#FLAGvox | Marketing com propósito ou “storytelling” enlatado?

Fala-se de sustentabilidade em empresas que ignoram a sua pegada real. Grita-se diversidade a partir de equipas onde ninguém é diferente. Promete-se bem-estar em culturas que esgotam quem lá trabalha.
O marketing com propósito habituou-se ao conforto do ‘storytelling’. Um manifesto bonito, uma causa nobre, uma realização em vídeo comovente… e lá se construía uma aparência de compromisso.
Mas há algo que já não passa despercebido: o sabor artificial. O propósito, quando é só embalagem, transforma-se em ‘storytelling’ enlatado, e isso já não alimenta ninguém.
Hoje, já não chega contar bem; é preciso fazer bem. O propósito passou a ser critério de decisão. Estratégico. Interno. Exigente. Os consumidores querem saber se aquilo que se diz se confirma naquilo que se faz. E o que era uma tendência virou filtro, um filtro que separa as marcas que ensaiam discursos das que vivem princípios.
O problema é que o marketing, na pressa de amplificar a história, esqueceu-se de confirmar se havia história para contar. Fala-se de sustentabilidade em empresas que ignoram a sua pegada real. Grita-se diversidade a partir de equipas onde ninguém é diferente. Promete-se bem-estar em culturas que esgotam quem lá trabalha. E o público já não compra essa encenação.

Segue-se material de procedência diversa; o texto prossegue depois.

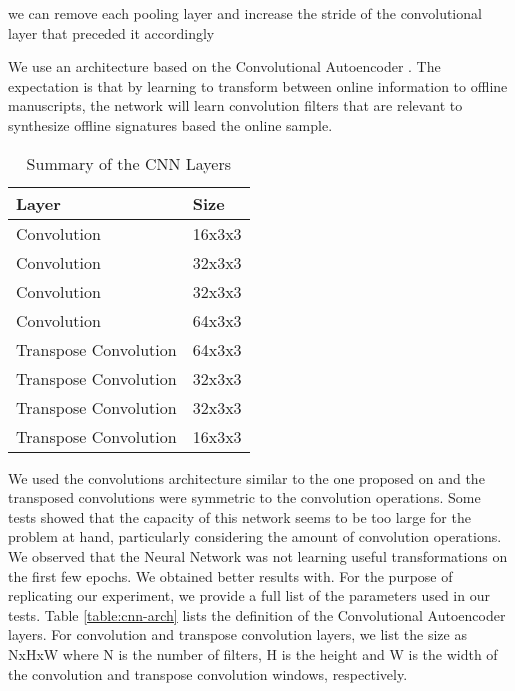 \cite{springenberg2014striving}  we can remove each pooling layer and increase the stride of the convolutional layer that preceded it accordingly

We use an architecture based on the Convolutional Autoencoder \cite{masci2011stacked}. The expectation is that by learning to transform between online information to offline manuscripts, the network will learn convolution filters that are relevant to synthesize offline signatures based the online sample.


\begin{table}[!htb]
\renewcommand{\arraystretch}{1.3}
\caption{Summary of the CNN Layers}
\label{cnn-arch}
\centering
\begin{tabular}{|l|l|}
\hline
\textbf{Layer}        & \textbf{Size} \\ \hline
Convolution           & 16x3x3        \\ \hline
Convolution           & 32x3x3        \\ \hline
Convolution           & 32x3x3        \\ \hline
Convolution           & 64x3x3        \\ \hline
Transpose Convolution & 64x3x3        \\ \hline
Transpose Convolution & 32x3x3        \\ \hline
Transpose Convolution & 32x3x3        \\ \hline
Transpose Convolution & 16x3x3        \\ \hline
\end{tabular}
\end{table}



We used the convolutions architecture similar to the one proposed on \cite{simonyan2014very} and the transposed convolutions were symmetric to the convolution operations. Some tests showed that the capacity of this network seems to be
too large for the problem at hand, particularly considering the
amount of convolution operations. We observed that the Neural Network was not learning useful transformations on the first few epochs. We obtained better results with. For the purpose of replicating our experiment, we provide a full list of the parameters used in our tests. Table \ref{table:cnn-arch} lists the definition of the Convolutional Autoencoder layers. For convolution and
transpose convolution layers, we list the size as NxHxW where N is the
number of filters, H is the height and W is the width of the
convolution and transpose convolution windows, respectively.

Vejamos o que acontece (ou não acontece) todos os anos em junho. O arco-íris pinta embalagens, logótipos e redes sociais, mas será que pinta também as políticas internas? Quantas marcas que celebram o Pride Month têm equipas diversas, processos de recrutamento inclusivos, benefícios equitativos? Quantas falam da comunidade LGBTQIA+ fora da agenda? Quantas apoiam causas e organizações ao longo de todo o ano?
Em 2025, muitos logótipos mantiveram-se nas suas cores originais. Não porque a causa tenha perdido relevância, mas porque, com as mudanças políticas e sociais, o risco reputacional mudou de lado. As marcas deixaram de ser inclusivas… ou deixou de ficar bem dizê-lo?
É aqui que se torna evidente a diferença entre ‘storytelling’ e ‘storydoing’. Entre pôr um filtro no perfil e garantir que ninguém dentro da empresa precisa de usar um para ser aceite. Entre dizer “somos aliados” e continuar a sê-lo quando já não rende aplausos. Porque propósito não é campanha. É cultura. É política interna. É cadeia de valor.
Ainda há quem o veja como acessório emocional, útil para relações públicas ou comunicação institucional. Mas a verdade é que, quando vivido com consistência, o propósito é um motor de performance. Não rouba foco nem atrasa; orienta. E sobretudo, não se improvisa, porque propósito não é ‘claim’. É prática.
A isso chama-se ‘storydoing’. Fazer antes de dizer. Ser antes de parecer. Assumir que o propósito não se mede em cliques, mas em escolhas. Que vive menos na campanha de lançamento e mais nas decisões difíceis. Que se vê menos no palco e mais nos bastidores.
As marcas ‘purpose driven’ não são as que dizem “acreditamos”. São as que mostram que estão dispostas a lutar para não trair o que acreditam. Porque propósito sem ação é só intenção. E disso, o mundo está cheio e já não diferencia.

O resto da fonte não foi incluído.